On Thursday, Israel announced that U.S. Congresswomen Ilhan Omar and Rashida Tlaib are banned from entering the country, just ahead of their planned visit to the occupied West Bank. Technically speaking, the congresswomen weren't planning on visiting Israel. They were meant to visit Palestinian territories under Israeli occupation including Hebron, Ramallah, Bethlehem, and East Jerusalem. Since Israel controls travel to all its territories - illegally occupied or not - the two women were blocked.
Both democratic representatives are known for their outspoken criticism of the Israeli government and its treatment of Palestinians. Both have long been advocates of the Boycott, Divestment and Sanctions (BDS) movement against Israeli occupation, demanding the country complies with international law - starting with lifting its illegal occupation of the West Bank and Gaza. The decision to block the Muslim congresswomen from entering Israel "on political grounds" was unfortunately bound to happen — because that's exactly what U.S. President Donald Trump wanted to happen.
Israel's decision came shortly after Trump said allowing the Muslim women into Israel "would show great weakness."
Trump continued his rant...
On Friday, Israel gave Tlaib the green light "to visit family"
After consulting Prime Minister Benjamin Netanyahu, Israeli Interior Minister Aryeh Deri issued a statement explaining that he decided to bar Tlaib and Omar entry because of "their boycott activities against Israel."

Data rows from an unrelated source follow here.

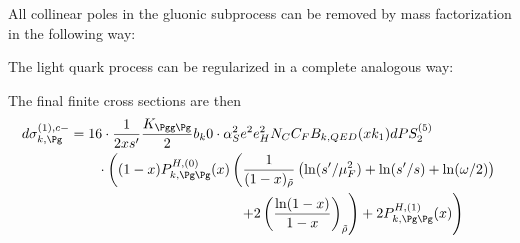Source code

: All collinear poles in the gluonic subprocess can be removed by mass factorization in the following way:

The light quark process can be regularized in a complete analogous way:

The final finite cross sections are then
\begin{align}
d\sigma_{k,\Pg}^{(1),c-} &= 16\cdot \frac 1 {2xs'} \frac {K_{\Pgg\Pg}} 2 b_k{0} \cdot \alpha_S^2e^2e_H^2N_C C_F B_{k,QED}(xk_1) dPS_{2}^{(5)} \nonumber\\
 &\hspace{20pt}\cdot \left( (1-x)P_{k,\Pg\Pg}^{H,(0)}(x)\left(\frac{1}{(1-x)_{\tilde\rho}}\left(\ln(s'/\mu_F^2) + \ln(s'/s) + \ln(\omega/2)\right) \right.\right.\nonumber\\
 &\hspace{120pt} \left.\left. + 2\left(\frac{\ln(1-x)}{1-x}\right)_{\tilde\rho} \right) + 2P_{k,\Pg\Pg}^{H,(1)}(x)\right)
\end{align}


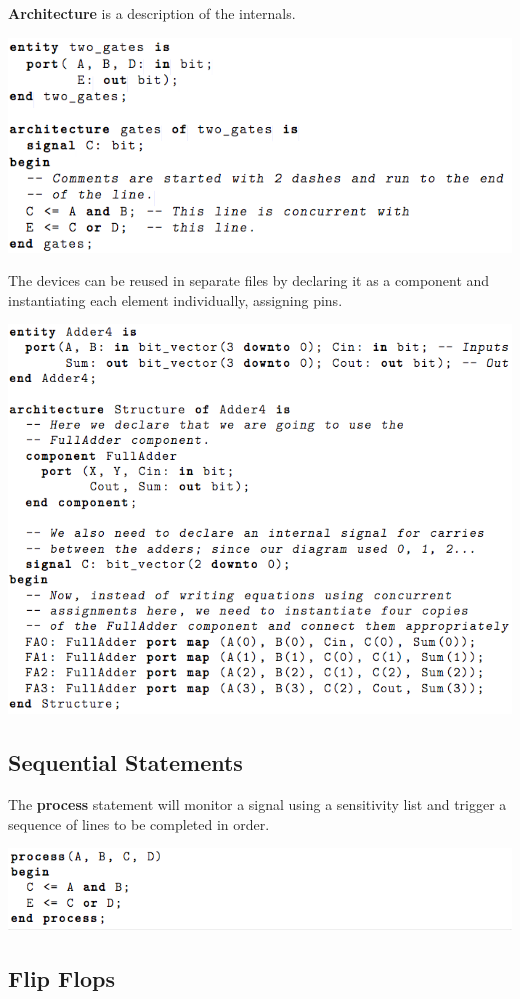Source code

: \documentclass[11pt]{article}
\begin{document}
    \textbf{Architecture} is a description of the internals. \\
    
    \begin{center}
        \includegraphics[width=300 px]{vhdl} 
    \end{center}  

    The devices can be reused in separate files by declaring it as a component and instantiating each element individually, assigning pins.

    \begin{center}
        \includegraphics[width=300 px]{vhdl2} 
    \end{center}  

    \subsection{Sequential Statements}

    The \textbf{process} statement will monitor a signal using a sensitivity list and trigger a sequence of lines to be completed in order. 

    \begin{center}
        \includegraphics[width=300 px]{process} 
    \end{center} 

    \subsection{Flip Flops}
\end{document}
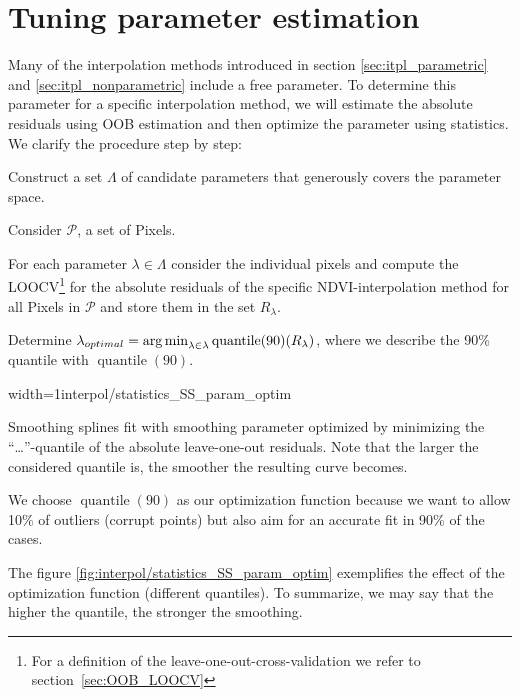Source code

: \section{Tuning parameter estimation}{ \label{sec:itpl_param_est}
	Many of the interpolation methods introduced in section \ref{sec:itpl_parametric} and \ref{sec:itpl_nonparametric} include a free parameter. To determine this parameter for a specific interpolation method, we will estimate the absolute residuals using OOB estimation and then optimize the parameter using statistics. We clarify the procedure step by step:	
	\begin{Nenumerate}
		\item Construct a set $\Lambda$ of candidate parameters that generously covers the parameter space.
		\item Consider $\mathcal{P}$, a set of Pixels.
		\item For each parameter $\lambda \in \Lambda$ consider the individual pixels and compute the LOOCV\footnote{For a definition of the leave-one-out-cross-validation we refer to section~\ref{sec:OOB_LOOCV}} for the absolute residuals of the specific NDVI-interpolation method for all Pixels in $\mathcal{P}$ and store them in the set $R_\lambda$. 
		\item Determine $\lambda_{optimal} = \operatorname*{arg\, min}_{\lambda\in\lambda}\operatorname{quantile}(90)(R_\lambda)$, where we describe the 90\% quantile with $\operatorname{quantile}(90)$.
	\end{Nenumerate}

	\begin{my_figure}[h]{width=1\textwidth}{interpol/statistics_SS_param_optim}
		\caption{Smoothing splines fit with smoothing parameter optimized by minimizing the ``\dots''-quantile of the absolute leave-one-out residuals. Note that the larger the considered quantile is, the smoother the resulting curve becomes.}
		\label{fig:interpol/statistics_SS_param_optim}
	\end{my_figure}

	We choose $\operatorname{quantile}(90)$ as our optimization function because we want to allow 10\% of outliers (corrupt points) but also aim for an accurate fit in 90\% of the cases.  
	
	The figure \ref{fig:interpol/statistics_SS_param_optim} exemplifies the effect of the optimization function (different quantiles). To summarize, we may say that the higher the quantile, the stronger the smoothing. 
}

Both democratic representatives have since responded to the ban. Tlaib posted a heartwarming photo of her grandma and said the decision to ban her from visiting is the real "sign of weakness." The Palestinian-American democrat had planned to extend her visit in the West Bank to see relatives. Following the decision to block her entry, Tlaib sent a letter to Israel's Ministry of Interior, in an attempt to be granted permission "to visit relatives, and specifically my grandmother, who is in her 90s," according to The Guardian. Tlaib also noted that she "will respect any restrictions and will not promote boycotts against Israel during my visit."
Tlaib, who is representing Michigan, was born to Palestinian immigrant parents and still has family in the Palestinian territories. To access the village of Beit Ur al-Fauqa in the occupied West Bank, where her grandmother and other relatives reside, she would need to pass through Israeli security.
Tlaib's uncle called Israel's decision "an unjust racist decision," according to Al Jazeera.
"Rashida is not carrying a weapon and directing it against Israel, she is coming to visit her family, her country, her people, it is her right to visit her country and her family," he said.
Omar said Israel is implementing "Trump's Muslim ban"
In a statement on the matter, Omar reiterated that it is her job - as a member of the House Committee on Foreign Affairs - to conduct "oversight of foreign aid from the United States of America and to legislate on human rights practices around the world."
"The irony of the 'only democracy' in the Middle East making such a decision is that it is both an insult to democratic values and a chilling response to a visit by government officials from an allied nation," Omar added.
Several U.S. politicians have since spoken out against Israel's decision.
"Israel's denial of entry to Congresswomen Tlaib and Omar is a sign of weakness, and beneath the dignity of the great State of Israel," House Speaker Nancy Pelosi of California wrote in a tweet.
"The President's statements about the Congresswomen are a sign of ignorance and disrespect, and beneath the dignity of the Office of the President."